__REQUIRED ACTION__
Give again, word for word, each line below starting at the one that contains "Let's assume that" and ending at the one that contains "index ***5*** <br>".

__INPUT DATA__
------------
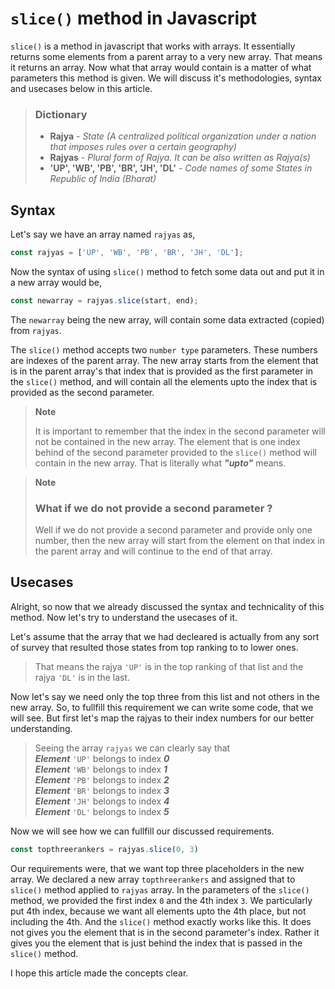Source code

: # `slice()` method in Javascript

`slice()` is a method in javascript that works with arrays. It essentially returns some elements from a parent array to a very new array. That means it returns an array. Now what that array would contain is a matter of what parameters this method is given. We will discuss it's methodologies, syntax and usecases below in this article.

> ### Dictionary
> - **Rajya** -  *State (A centralized political organization under a nation that imposes rules over a certain geography)*
> - **Rajyas** - *Plural form of Rajya. It can be also written as Rajya(s)*
> - **'UP', 'WB', 'PB', 'BR', 'JH', 'DL'** - *Code names of some States in Republic of India (Bharat)*

## Syntax
Let's say we have an array named `rajyas` as,
```js
const rajyas = ['UP', 'WB', 'PB', 'BR', 'JH', 'DL'];
```
Now the syntax of using `slice()` method to fetch some data out and put it in a new array would be, 
```js
const newarray = rajyas.slice(start, end);
```
The `newarray` being the new array, will contain some data extracted (copied) from `rajyas`.


The `slice()` method accepts two `number type` parameters. These numbers are indexes of the parent array. The new array starts from the element that is in the parent array's that index that is provided as the first parameter in the `slice()` method, and will contain all the elements upto the index that is provided as the second parameter.


> **Note** 
>
> It is important to remember that the index in the second parameter will not be contained in the new array. The element that is one index behind of the second parameter provided to the `slice()` method will contain in the new array. That is literally what ***"upto"*** means.

> **Note** 
>### What if we do not provide a second parameter ?
> Well if we do not provide a second parameter and provide only one number, then the new array will start from the element on that index in the parent array and will continue to the end of that array.

## Usecases
Alright, so now that we already discussed the syntax and technicality of this method. Now let's try to understand the usecases of it. 

Let's assume that the array that we had decleared is actually from any sort of survey that resulted those states from top ranking to to lower ones.

> That means the rajya `'UP'` is in the top ranking of that list and the rajya `'DL'` is in the last.

Now let's say we need only the top three from this list and not others in the new array. So, to fullfill this requirement we can write some code, that we will see. But first let's map the rajyas to their index numbers for our better understanding.

> Seeing the array `rajyas` we can clearly say that <br>
***Element*** `'UP'` belongs to index ***0*** <br>
***Element*** `'WB'` belongs to index ***1*** <br>
***Element*** `'PB'` belongs to index ***2*** <br>
***Element*** `'BR'` belongs to index ***3*** <br>
***Element*** `'JH'` belongs to index ***4*** <br>
***Element*** `'DL'` belongs to index ***5*** <br>

Now we will see how we can fullfill our discussed requirements.

```js
const topthreerankers = rajyas.slice(0, 3)
```

Our requirements were, that we want top three placeholders in the new array. We declared a new array `topthreerankers` and assigned that to `slice()` method applied to `rajyas` array. In the parameters of the `slice()` method, we provided the first index `0` and the 4th index `3`. We particularly put 4th index, because we want all elements upto the 4th place, but not including the 4th. And the `slice()` method exactly works like this. It does not gives you the element that is in the second parameter's index. Rather it gives you the element that is just behind the index that is passed in the `slice()` method.

I hope this article made the concepts clear.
------------
__ANSWER TO THE PROBLEM__
Let's assume that the array that we had decleared is actually from any sort of survey that resulted those states from top ranking to to lower ones.

> That means the rajya `'UP'` is in the top ranking of that list and the rajya `'DL'` is in the last.

Now let's say we need only the top three from this list and not others in the new array. So, to fullfill this requirement we can write some code, that we will see. But first let's map the rajyas to their index numbers for our better understanding.

> Seeing the array `rajyas` we can clearly say that <br>
***Element*** `'UP'` belongs to index ***0*** <br>
***Element*** `'WB'` belongs to index ***1*** <br>
***Element*** `'PB'` belongs to index ***2*** <br>
***Element*** `'BR'` belongs to index ***3*** <br>
***Element*** `'JH'` belongs to index ***4*** <br>
***Element*** `'DL'` belongs to index ***5*** <br>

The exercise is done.